Dean Hathaway, Dean of Arts and Sciences at Towson State College, called to make an appointment to play our Yamaha CF concert grand. A few years earlier, we had rebuilt his Mason & Hamlin A. Now, for duet work, he was interested in adding a concert grand to his home studio. This was in 1974, and Yamaha pianos, imported only since 1960, were gaining in reputation, but were not yet accepted as fine instruments nearly as widely as they are today.

When Dr. Hathaway began to play, I could immediately see that he was lost in the music. It was obvious that the piano sang with a voice that moved him. I left him in the showroom and went into my office to get some work done. I knew it might be a couple of hours before the piano let him go. Three hours later, the music stopped, and I heard a knock on my door.

“When do you want it delivered?” I asked, only half joking. He said he was still shopping, but readily admitted that he loved the instrument.

Two weeks later, Golden Arrington, head of Towson’s music department, called. He explained that Dean Hathaway had asked him to play the concert grand and share his thoughts. He played for about two hours. A few weeks later, it was Towson’s star instructor, Renaldo Reyes. The following week, another few hours with Dean Hathaway. Then, for a month or so, nothing — no more evaluators, no phone calls, nothing.

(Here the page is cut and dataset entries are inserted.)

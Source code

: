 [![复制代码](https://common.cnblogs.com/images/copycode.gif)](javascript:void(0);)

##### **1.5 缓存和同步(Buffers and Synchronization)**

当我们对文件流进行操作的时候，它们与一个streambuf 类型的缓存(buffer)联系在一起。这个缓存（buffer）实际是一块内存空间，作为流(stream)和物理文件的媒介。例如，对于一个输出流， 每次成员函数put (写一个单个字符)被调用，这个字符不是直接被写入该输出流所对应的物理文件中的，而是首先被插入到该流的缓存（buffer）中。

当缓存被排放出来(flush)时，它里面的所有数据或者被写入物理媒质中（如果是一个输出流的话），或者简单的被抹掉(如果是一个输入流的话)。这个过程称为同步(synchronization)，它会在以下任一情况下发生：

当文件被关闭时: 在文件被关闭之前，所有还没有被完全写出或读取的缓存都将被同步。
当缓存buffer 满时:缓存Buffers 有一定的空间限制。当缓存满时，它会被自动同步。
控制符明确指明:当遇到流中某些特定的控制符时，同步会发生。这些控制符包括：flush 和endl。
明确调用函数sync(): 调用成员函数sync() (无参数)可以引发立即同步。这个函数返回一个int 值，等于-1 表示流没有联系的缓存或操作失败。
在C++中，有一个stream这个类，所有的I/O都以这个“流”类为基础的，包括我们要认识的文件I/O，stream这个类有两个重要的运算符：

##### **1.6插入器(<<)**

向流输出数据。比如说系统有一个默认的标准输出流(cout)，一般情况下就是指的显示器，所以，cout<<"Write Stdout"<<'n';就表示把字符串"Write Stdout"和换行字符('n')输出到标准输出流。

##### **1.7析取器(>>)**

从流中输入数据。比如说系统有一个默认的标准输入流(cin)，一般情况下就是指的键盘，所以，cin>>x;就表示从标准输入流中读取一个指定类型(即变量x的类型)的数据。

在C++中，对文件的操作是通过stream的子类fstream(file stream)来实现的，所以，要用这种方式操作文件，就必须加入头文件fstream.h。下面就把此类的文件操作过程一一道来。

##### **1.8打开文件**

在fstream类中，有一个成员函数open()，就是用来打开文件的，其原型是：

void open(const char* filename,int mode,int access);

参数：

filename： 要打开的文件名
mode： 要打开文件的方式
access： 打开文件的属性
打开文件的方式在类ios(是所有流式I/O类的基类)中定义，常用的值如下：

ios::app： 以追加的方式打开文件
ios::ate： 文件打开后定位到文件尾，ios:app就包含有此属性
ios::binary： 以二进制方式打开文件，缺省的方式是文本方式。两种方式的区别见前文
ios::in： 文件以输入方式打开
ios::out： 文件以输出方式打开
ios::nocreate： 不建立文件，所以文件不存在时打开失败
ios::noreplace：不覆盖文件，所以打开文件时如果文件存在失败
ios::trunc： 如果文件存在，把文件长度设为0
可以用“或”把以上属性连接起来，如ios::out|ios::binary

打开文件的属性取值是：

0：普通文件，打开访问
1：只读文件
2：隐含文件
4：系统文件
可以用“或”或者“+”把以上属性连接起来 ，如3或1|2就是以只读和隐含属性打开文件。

Sometime later, having just finished a meeting near the Towson campus, I thought I’d take a chance on catching Dean Hathaway at his office without an appointment. I explained to his receptionist who I was, and she went into his office to see if he was available. He came out with a smile and welcomed me into his inner sanctum.

Dr. Hathaway was a very personable man. We enjoyed a good hour sharing stories, but I knew that, eventually, I had to ask him to share his thoughts on buying the Yamaha. It was a big sale for me — my first concert grand — but even more important was having as a customer a person of Dr. Hathaway’s reputation. I was only 26 at the time; such a sale would greatly increase the respect my father had for my ability to eventually take over management of the business.

Dr. Hathaway candidly said that he absolutely loved the Yamaha. He had evaluated other concert grands, from the Steinway D and Mason & Hamlin CC to the Bösendorfer 290, but his favorite by far was the Yamaha. Still wondering why he hadn’t yet purchased it, I asked about Dr. Arrington’s and Renaldo Reyes’s evaluations. He explained that each of them had evaluated the same pianos and had come to the same conclusion, not only in terms of value per dollar, but also for overall tonal quality, and especially for the incredible musical control they experienced with the Yamaha. It would be a great understatement to say that at this point I was confused as to why I hadn’t yet made the sale!

Finally, I had to pop the question: “Dr. Hathaway, you said you liked the Yamaha better than any other contender. You say that Dr. Arrington and Renaldo Reyes also preferred our concert grand. And it is well over $20,000 less expensive than the other instruments. What is between you and buying the Yamaha?”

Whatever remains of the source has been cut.